**** EXTRACTED MATERIAL

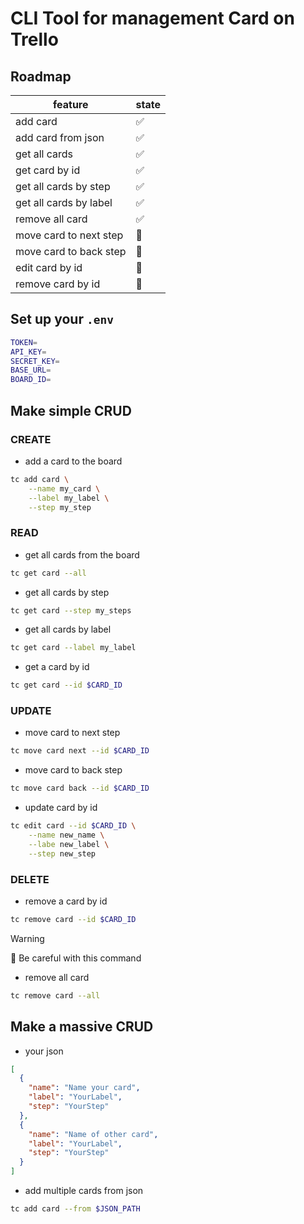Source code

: # CLI Tool for management Card on Trello

## Roadmap

| feature                | state |
| ---------------------- | ----- |
| add card               | ✅    |
| add card from json     | ✅    |
| get all cards          | ✅    |
| get card by id         | ✅    |
| get all cards by step  | ✅    |
| get all cards by label | ✅    |
| remove all card        | ✅    |
| move card to next step | 🚨    |
| move card to back step | 🚨    |
| edit card by id        | 🚨    |
| remove card by id      | 🚨    |

## Set up your `.env`

```bash
TOKEN=
API_KEY=
SECRET_KEY=
BASE_URL=
BOARD_ID=
```

## Make simple CRUD

### CREATE

- add a card to the board

```bash
tc add card \
    --name my_card \
    --label my_label \
    --step my_step
```

### READ

- get all cards from the board

```bash
tc get card --all
```

- get all cards by step

```bash
tc get card --step my_steps
```

- get all cards by label

```bash
tc get card --label my_label
```

- get a card by id

```bash
tc get card --id $CARD_ID
```

### UPDATE

- move card to next step

```bash
tc move card next --id $CARD_ID
```

- move card to back step

```bash
tc move card back --id $CARD_ID
```

- update card by id

```bash
tc edit card --id $CARD_ID \
    --name new_name \
    --labe new_label \
    --step new_step
```

### DELETE

- remove a card by id

```bash
tc remove card --id $CARD_ID
```

> [!WARNING]
> 🚨 Be careful with this command

- remove all card

```bash
tc remove card --all
```

## Make a massive CRUD

- your json

```json
[
  {
    "name": "Name your card",
    "label": "YourLabel",
    "step": "YourStep"
  },
  {
    "name": "Name of other card",
    "label": "YourLabel",
    "step": "YourStep"
  }
]
```

- add multiple cards from json

```bash
tc add card --from $JSON_PATH
```
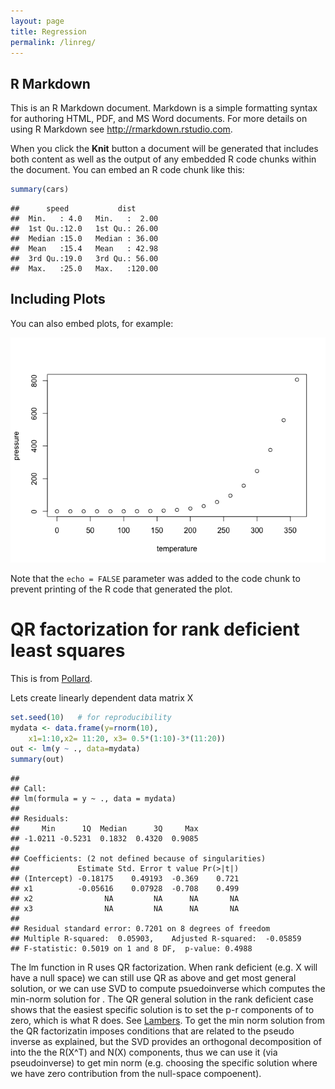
 ```yaml
---
layout: page
title: Regression
permalink: /linreg/
---
```




R Markdown
----------

This is an R Markdown document. Markdown is a simple formatting syntax for authoring HTML, PDF, and MS Word documents. For more details on using R Markdown see <http://rmarkdown.rstudio.com>.

When you click the **Knit** button a document will be generated that includes both content as well as the output of any embedded R code chunks within the document. You can embed an R code chunk like this:

``` r
summary(cars)
```

    ##      speed           dist       
    ##  Min.   : 4.0   Min.   :  2.00  
    ##  1st Qu.:12.0   1st Qu.: 26.00  
    ##  Median :15.0   Median : 36.00  
    ##  Mean   :15.4   Mean   : 42.98  
    ##  3rd Qu.:19.0   3rd Qu.: 56.00  
    ##  Max.   :25.0   Max.   :120.00

Including Plots
---------------

You can also embed plots, for example:

![](./linReg_files/figure-markdown_github/pressure-1.png)

Note that the `echo = FALSE` parameter was added to the code chunk to prevent printing of the R code that generated the plot.

QR factorization for rank deficient least squares
=================================================

This is from [Pollard](http://www.stat.yale.edu/~pollard/Courses/312.fall2016/Handouts/QR.pdf).

Lets create linearly dependent data matrix X

``` r
set.seed(10)   # for reproducibility
mydata <- data.frame(y=rnorm(10),
    x1=1:10,x2= 11:20, x3= 0.5*(1:10)-3*(11:20))
out <- lm(y ~ ., data=mydata)
summary(out)
```

    ##
    ## Call:
    ## lm(formula = y ~ ., data = mydata)
    ##
    ## Residuals:
    ##     Min      1Q  Median      3Q     Max
    ## -1.0211 -0.5231  0.1832  0.4320  0.9085
    ##
    ## Coefficients: (2 not defined because of singularities)
    ##             Estimate Std. Error t value Pr(>|t|)
    ## (Intercept) -0.18175    0.49193  -0.369    0.721
    ## x1          -0.05616    0.07928  -0.708    0.499
    ## x2                NA         NA      NA       NA
    ## x3                NA         NA      NA       NA
    ##
    ## Residual standard error: 0.7201 on 8 degrees of freedom
    ## Multiple R-squared:  0.05903,    Adjusted R-squared:  -0.05859
    ## F-statistic: 0.5019 on 1 and 8 DF,  p-value: 0.4988

The lm function in R uses QR factorization. When rank deficient (e.g. X will have a null space) we can still use QR as above and get most general solution, or we can use SVD to compute psuedoinverse which computes the min-norm solution for . The QR general solution in the rank deficient case shows that the easiest specific solution is to set the p-r components of to zero, which is what R does. See [Lambers](www.math.usm.edu/lambers/mat610/sum10/lecture11.pdf). To get the min norm solution from the QR factorizatin imposes conditions that are related to the pseudo inverse as explained, but the SVD provides an orthogonal decomposition of into the the R(X^T) and N(X) components, thus we can use it (via pseudoinverse) to get min norm (e.g. choosing the specific solution where we have zero contribution from the null-space compoenent).
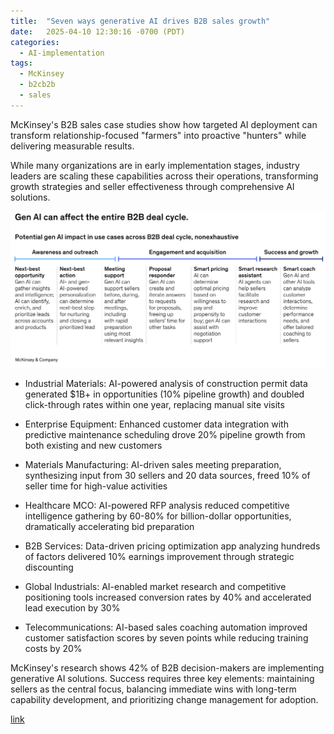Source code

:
 ```yaml
---
title:  "Seven ways generative AI drives B2B sales growth"
date:   2025-04-10 12:30:16 -0700 (PDT)
categories: 
  - AI-implementation
tags:
  - McKinsey
  - b2cb2b
  - sales
---
```


McKinsey's B2B sales case studies show how targeted AI deployment can transform relationship-focused "farmers" into proactive "hunters" while delivering measurable results.

<!--more-->

While many organizations are in early implementation stages, industry leaders are scaling these capabilities across their operations, transforming growth strategies and seller effectiveness through comprehensive AI solutions.

![McKinsey](/assets/images/mckinsey_b2b_sales_cycle.png)

* Industrial Materials: AI-powered analysis of construction permit data generated $1B+ in opportunities (10% pipeline growth) and doubled click-through rates within one year, replacing manual site visits

* Enterprise Equipment: Enhanced customer data integration with predictive maintenance scheduling drove 20% pipeline growth from both existing and new customers

* Materials Manufacturing: AI-driven sales meeting preparation, synthesizing input from 30 sellers and 20 data sources, freed 10% of seller time for high-value activities

* Healthcare MCO: AI-powered RFP analysis reduced competitive intelligence gathering by 60-80% for billion-dollar opportunities, dramatically accelerating bid preparation

* B2B Services: Data-driven pricing optimization app analyzing hundreds of factors delivered 10% earnings improvement through strategic discounting

* Global Industrials: AI-enabled market research and competitive positioning tools increased conversion rates by 40% and accelerated lead execution by 30%

* Telecommunications: AI-based sales coaching automation improved customer satisfaction scores by seven points while reducing training costs by 20%

McKinsey's research shows 42% of B2B decision-makers are implementing generative AI solutions. Success requires three key elements: maintaining sellers as the central focus, balancing immediate wins with long-term capability development, and prioritizing change management for adoption.

[link](https://www.mckinsey.com/capabilities/growth-marketing-and-sales/our-insights/unlocking-profitable-b2b-growth-through-gen-ai)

********

◆ **EXERCISE REQUIREMENTS**:
Would you please copy, word for word, everything above from the line containing "You can also" down to the line containing "## (Intercept) -0.18175", those two lines included?

◆ **EXERCISE RESPONSE**:
You can also embed plots, for example:

![](./linReg_files/figure-markdown_github/pressure-1.png)

Note that the `echo = FALSE` parameter was added to the code chunk to prevent printing of the R code that generated the plot.

QR factorization for rank deficient least squares
=================================================

This is from [Pollard](http://www.stat.yale.edu/~pollard/Courses/312.fall2016/Handouts/QR.pdf).

Lets create linearly dependent data matrix X

``` r
set.seed(10)   # for reproducibility
mydata <- data.frame(y=rnorm(10),
    x1=1:10,x2= 11:20, x3= 0.5*(1:10)-3*(11:20))
out <- lm(y ~ ., data=mydata)
summary(out)
```

    ##
    ## Call:
    ## lm(formula = y ~ ., data = mydata)
    ##
    ## Residuals:
    ##     Min      1Q  Median      3Q     Max
    ## -1.0211 -0.5231  0.1832  0.4320  0.9085
    ##
    ## Coefficients: (2 not defined because of singularities)
    ##             Estimate Std. Error t value Pr(>|t|)
    ## (Intercept) -0.18175    0.49193  -0.369    0.721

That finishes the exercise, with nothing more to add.